**What to do:**
Return the lines below that carry the word "Basic".

(Stored items)
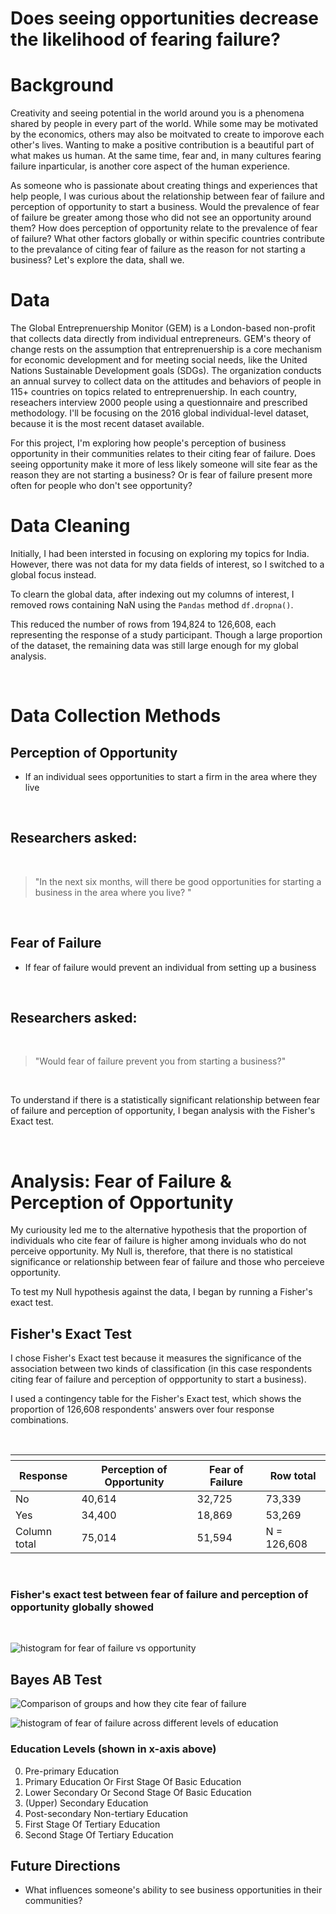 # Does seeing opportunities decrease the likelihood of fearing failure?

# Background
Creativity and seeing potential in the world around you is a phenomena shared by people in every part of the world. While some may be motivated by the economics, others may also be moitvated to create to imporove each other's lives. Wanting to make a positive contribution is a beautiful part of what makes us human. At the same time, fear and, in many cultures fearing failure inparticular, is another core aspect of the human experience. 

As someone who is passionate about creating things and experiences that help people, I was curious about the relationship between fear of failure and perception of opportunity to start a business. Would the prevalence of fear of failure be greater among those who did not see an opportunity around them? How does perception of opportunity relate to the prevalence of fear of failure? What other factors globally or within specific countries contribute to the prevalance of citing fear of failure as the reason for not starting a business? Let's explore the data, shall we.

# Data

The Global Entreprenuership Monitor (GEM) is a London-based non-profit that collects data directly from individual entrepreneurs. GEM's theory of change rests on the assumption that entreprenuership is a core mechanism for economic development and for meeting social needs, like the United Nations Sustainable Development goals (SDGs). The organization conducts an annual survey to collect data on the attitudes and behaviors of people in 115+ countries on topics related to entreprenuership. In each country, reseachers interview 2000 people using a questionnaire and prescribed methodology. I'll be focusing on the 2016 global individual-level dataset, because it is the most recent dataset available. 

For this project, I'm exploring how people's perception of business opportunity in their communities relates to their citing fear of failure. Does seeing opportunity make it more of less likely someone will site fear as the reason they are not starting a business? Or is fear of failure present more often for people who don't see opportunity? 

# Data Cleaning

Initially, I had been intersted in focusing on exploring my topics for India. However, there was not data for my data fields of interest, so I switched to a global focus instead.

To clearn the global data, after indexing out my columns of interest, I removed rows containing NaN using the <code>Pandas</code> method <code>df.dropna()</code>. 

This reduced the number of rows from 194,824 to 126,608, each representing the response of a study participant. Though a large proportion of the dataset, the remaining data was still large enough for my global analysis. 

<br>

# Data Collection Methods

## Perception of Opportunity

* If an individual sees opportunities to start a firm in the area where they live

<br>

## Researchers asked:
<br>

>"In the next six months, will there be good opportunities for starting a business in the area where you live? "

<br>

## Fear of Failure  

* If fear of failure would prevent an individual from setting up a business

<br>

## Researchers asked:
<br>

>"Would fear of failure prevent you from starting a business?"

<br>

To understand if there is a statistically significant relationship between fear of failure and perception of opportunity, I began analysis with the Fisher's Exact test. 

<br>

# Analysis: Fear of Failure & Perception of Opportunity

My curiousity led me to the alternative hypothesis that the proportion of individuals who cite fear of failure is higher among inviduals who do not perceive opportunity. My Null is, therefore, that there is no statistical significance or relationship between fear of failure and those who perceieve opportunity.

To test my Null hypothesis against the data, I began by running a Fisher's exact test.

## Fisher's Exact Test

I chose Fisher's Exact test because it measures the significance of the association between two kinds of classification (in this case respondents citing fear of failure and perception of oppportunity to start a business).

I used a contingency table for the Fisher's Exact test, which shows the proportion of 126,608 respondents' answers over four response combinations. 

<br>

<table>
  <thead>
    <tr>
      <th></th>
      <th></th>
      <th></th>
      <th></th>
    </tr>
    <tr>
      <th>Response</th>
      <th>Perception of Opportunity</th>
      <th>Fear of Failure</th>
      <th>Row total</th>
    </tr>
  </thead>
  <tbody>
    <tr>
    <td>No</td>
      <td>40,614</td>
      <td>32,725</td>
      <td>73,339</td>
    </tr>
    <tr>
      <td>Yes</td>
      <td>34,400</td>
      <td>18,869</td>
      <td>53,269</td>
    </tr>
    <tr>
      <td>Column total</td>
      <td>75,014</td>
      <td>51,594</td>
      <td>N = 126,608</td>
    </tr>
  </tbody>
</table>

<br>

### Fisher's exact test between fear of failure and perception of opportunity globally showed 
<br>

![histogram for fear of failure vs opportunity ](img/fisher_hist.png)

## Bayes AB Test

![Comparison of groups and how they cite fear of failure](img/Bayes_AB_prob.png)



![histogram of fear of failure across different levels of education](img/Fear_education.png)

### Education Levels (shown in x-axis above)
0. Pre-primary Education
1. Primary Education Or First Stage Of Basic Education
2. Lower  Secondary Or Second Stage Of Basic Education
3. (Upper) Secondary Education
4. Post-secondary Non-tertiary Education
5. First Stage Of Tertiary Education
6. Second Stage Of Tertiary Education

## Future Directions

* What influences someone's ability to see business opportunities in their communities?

**Worked solution:**
1. Primary Education Or First Stage Of Basic Education
2. Lower  Secondary Or Second Stage Of Basic Education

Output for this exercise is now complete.